AJ : Qu’est-ce qui reste à déterminer encore par rapport à l’accord conclu entre les pays du G7 et quelles sont les prochaines étapes ?

P. M. : Le grand problème sera la manière de déterminer la part imposable dans l’État de la facturation et la part imposable dans l’État de la consommation. Ce sera une assiette partagée entre le lieu de facturation et le lieu de consommation. C’est un problème technique et je suppose qu’il y aura une ventilation forfaitaire. Il y a un autre problème dont on ne parle pas concernant les régimes sociaux. Il n’y a aucun contrôle, aucune lutte contre l’évasion sociale. Exemple avec des entreprises françaises qui utilisent des travailleurs immigrés, qui les payent dans leur pays car les charges sont moins chères. Le régime des cotisations sociales qui représentent 500 milliards d’euros n’est absolument pas contrôlé. Après, cet accord est déjà une avancée. Il y a un consensus entre les États pour lutter contre l’évasion fiscale internationale. La prochaine étape c’est la validation lors du G20 en juillet (du 7 au 11 juillet 2021) à Venise et ensuite par les membres de l’OCDE lors de son assemblée générale. Puis ce sera un accord multilatéral, qui devra être entériné par chaque État.

AJ : Quelle réaction peut-on attendre de la part de certains pays face à cet accord ?
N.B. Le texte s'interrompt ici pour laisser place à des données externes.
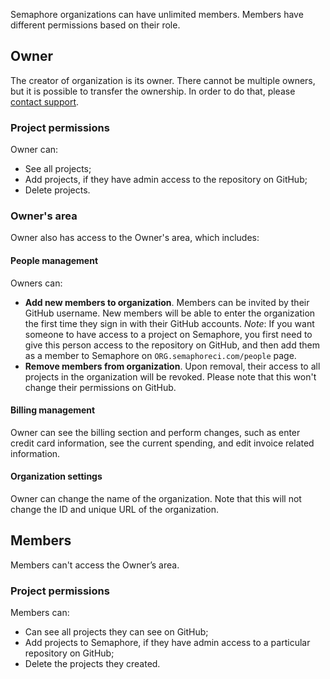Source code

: Semaphore organizations can have unlimited members. Members have different permissions based on their role.

## Owner

The creator of organization is its owner. There cannot be multiple owners, but it is possible to transfer the ownership. In order to do that, please [contact support](mailto:support@semaphoreci.com).

### Project permissions

Owner can:

- See all projects;
- Add projects, if they have admin access to the repository on GitHub;
- Delete projects.

### Owner's area

Owner also has access to the Owner's area, which includes:

#### People management

Owners can:

- **Add new members to organization**. Members can be invited by their GitHub username. New members will be able to enter the organization the first time they sign in with their GitHub accounts. _Note_: If you want someone to have access to a project on Semaphore, you first need to give this person access to the repository on GitHub, and then add them as a member to Semaphore on `ORG.semaphoreci.com/people` page.
- **Remove members from organization**. Upon removal, their access to all projects in the organization will be revoked. Please note that this won't change their permissions on GitHub.

#### Billing management

Owner can see the billing section and perform changes, such as enter credit card information, see the current spending, and edit invoice related information.

#### Organization settings

Owner can change the name of the organization. Note that this will not change the ID and unique URL of the organization.

## Members

Members can't access the Owner’s area.

### Project permissions

Members can:

- Can see all projects they can see on GitHub;
- Add projects to Semaphore, if they have admin access to a particular repository on GitHub;
- Delete the projects they created.
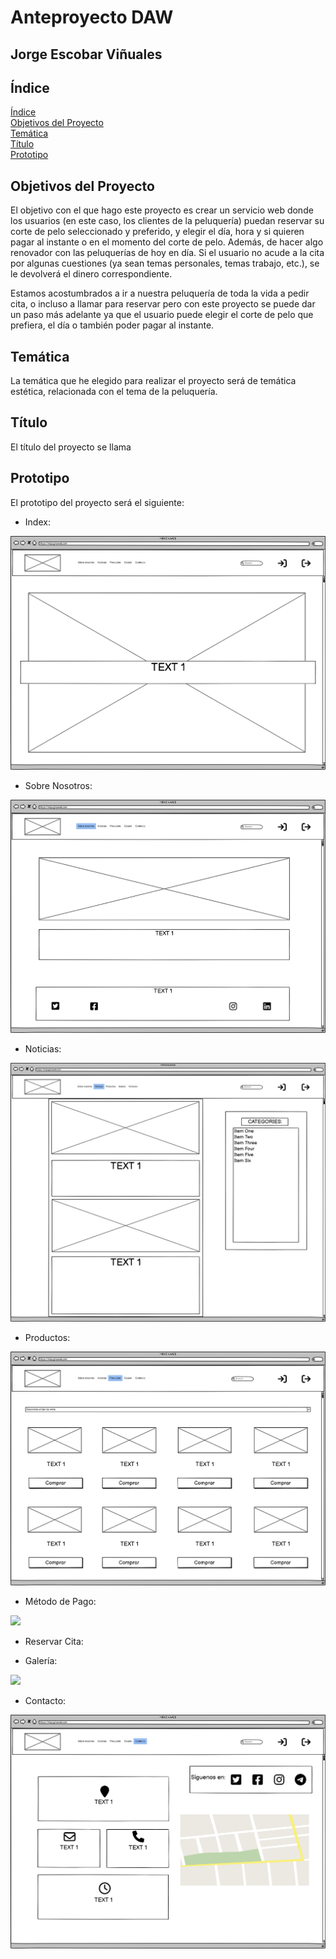 # Anteproyecto DAW

## Jorge Escobar Viñuales

## **Índice**<a name = "id1"></a>
[Índice](#id1)<br>
[Objetivos del Proyecto](#id2)<br>
[Temática](#id3)<br>
[Título](#id4)<br>
[Prototipo](#id5)<br>

## **Objetivos del Proyecto**<a name="id2"></a>
  El objetivo con el que hago este proyecto es crear un servicio web donde los usuarios (en este caso, los clientes de la peluquería) puedan reservar su corte de pelo seleccionado y preferido, y elegir el día, hora y si quieren pagar al instante o en el momento del corte de pelo. Además, de hacer algo renovador con las peluquerías de hoy en día. Si el usuario no acude a la cita por algunas cuestiones (ya sean temas personales, temas trabajo, etc.), se le devolverá el dinero correspondiente.
  
  Estamos acostumbrados a ir a nuestra peluquería de toda la vida a pedir cita, o incluso a llamar para reservar pero con este proyecto se puede dar un paso más adelante ya que el usuario puede elegir el corte de pelo que prefiera, el día o también poder pagar al instante.
## **Temática**<a name="id3"></a>
  La temática que he elegido para realizar el proyecto será de temática estética, relacionada con el tema de la peluquería.
## **Título**<a name="id4"></a>
  El título del proyecto se llama
## **Prototipo**<a name="id5"></a>
  El prototipo del proyecto será el siguiente:
  
  - Index:
  
  ![](https://github.com/Jorgeev27/Servicio-Peluqueria/blob/main/Anteproyecto/img/Index.png)
  
  - Sobre Nosotros:
  
  ![](https://github.com/Jorgeev27/Servicio-Peluqueria/blob/main/Anteproyecto/img/Sobre%20nosotros.png)
  
  - Noticias:
  
  ![](https://github.com/Jorgeev27/Servicio-Peluqueria/blob/main/Anteproyecto/img/Noticias.png)
  
  - Productos:
  
  ![](https://github.com/Jorgeev27/Servicio-Peluqueria/blob/main/Anteproyecto/img/Productos.png)
  
  - Método de Pago:
  
  ![](https://github.com/Jorgeev27/Servicio-Peluqueria/blob/main/Anteproyecto/img/Método%20de%20pago.png)
  
  - Reservar Cita:
  
  
  - Galería:
  
  ![](https://github.com/Jorgeev27/Servicio-Peluqueria/blob/main/Anteproyecto/img/Galería.png)
  
  - Contacto:
  
  ![](https://github.com/Jorgeev27/Servicio-Peluqueria/blob/main/Anteproyecto/img/Contacto.png)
P. M. : Avec cet accord, chaque État conserve son autonomie d’application et d’interprétation. Selon moi, la grande difficulté provient de l’Union européenne car pour modifier les règles de fiscalité, il faut l’unanimité des membres. Il y a des pays comme le Luxembourg, les Pays-Bas, l’Irlande qui ne sont pas d’accord. Mais il y a une forte probabilité pour qu’il y ait des mesures de rétorsion. Si un État refuse d’appliquer les futures règles de l’OCDE, il sera considéré comme un paradis ou un abri fiscal. Il sera donc mis hors-jeu de la communauté internationale.